The neighboring GRA project is asking for as much as $995,000 in tax credits from the District to build the project. The developers are working with PNC bank to finance the debt and equity for the project; gap financing of $1.9 million will be provided by the Deputy Mayor for Planning and Economic Development's New Communities Initiative. The total project costs will be $15.5 million with just over half, $8 million, coming from private sources.

GRA reports that its SeVerna development is moving forward with its portion of the Northwest One Initiative, 60 residential units, broken down into 48 mid-rise units and 12 two-over-two townhouses. According to Zak Schooley, a Project Designer with Grimm + Parker, the 70's era Golden Rules Center "turned its back on the community" and "wasn't successful" because of its purposeful architectural seclusion. Though the project is affordable, the architect says the mistake won't be repeated. The "goal is to begin to make this area more up and coming." You will not find any vinyl siding, according to Schooley. Instead, the architects will use "fiber cement siding and brick...to improve the aesthetics of the area." Though the interiors will not be "overly lavish" the project will be "very nice compared to what used to be on the site." Faint praise, maybe, but still an improvement.
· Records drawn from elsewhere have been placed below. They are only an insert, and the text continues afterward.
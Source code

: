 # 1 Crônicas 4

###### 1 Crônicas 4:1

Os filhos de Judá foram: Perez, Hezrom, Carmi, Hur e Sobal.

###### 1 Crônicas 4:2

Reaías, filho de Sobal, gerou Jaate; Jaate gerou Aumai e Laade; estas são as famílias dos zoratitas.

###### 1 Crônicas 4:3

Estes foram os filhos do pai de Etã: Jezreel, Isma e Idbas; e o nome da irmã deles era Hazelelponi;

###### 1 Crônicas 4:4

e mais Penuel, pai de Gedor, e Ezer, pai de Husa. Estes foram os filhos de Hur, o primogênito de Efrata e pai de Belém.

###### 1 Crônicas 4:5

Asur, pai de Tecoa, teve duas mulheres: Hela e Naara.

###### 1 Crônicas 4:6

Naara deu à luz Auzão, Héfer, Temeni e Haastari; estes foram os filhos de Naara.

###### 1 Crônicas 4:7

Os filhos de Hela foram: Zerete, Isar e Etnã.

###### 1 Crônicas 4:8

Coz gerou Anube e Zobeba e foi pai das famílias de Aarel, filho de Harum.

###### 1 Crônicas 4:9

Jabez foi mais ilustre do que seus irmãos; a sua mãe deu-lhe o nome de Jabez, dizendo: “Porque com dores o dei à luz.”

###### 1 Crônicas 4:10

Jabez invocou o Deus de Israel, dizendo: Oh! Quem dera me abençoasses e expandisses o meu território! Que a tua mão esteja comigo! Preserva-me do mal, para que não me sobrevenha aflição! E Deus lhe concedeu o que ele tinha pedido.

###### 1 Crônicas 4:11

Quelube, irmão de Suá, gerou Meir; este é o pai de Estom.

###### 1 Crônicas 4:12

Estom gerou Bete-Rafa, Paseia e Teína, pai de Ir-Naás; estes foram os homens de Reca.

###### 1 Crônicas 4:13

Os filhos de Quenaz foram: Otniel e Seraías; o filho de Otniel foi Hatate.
The units will be affordable at 30 and 60 percent of the Area Median Income (AMI) with many going to former residents of the Golden Rules Center and Temple Court Apartments thanks to a right of return agreement signed by the developers of projects within the Northwest One New Communities Initiative. Yvonne M. Williams, Chair of the Board of Trustees of Bible Way Church, said, "as far as I know, we may well be the first development [in Northwest One] that will enable former residents to come back."According to Elizabeth Askew, Project Manager for Mission First Development, the team "hopes to close on financing and begin construction this summer." The general contractor for the first phase is Maryland-based Hamel Builders.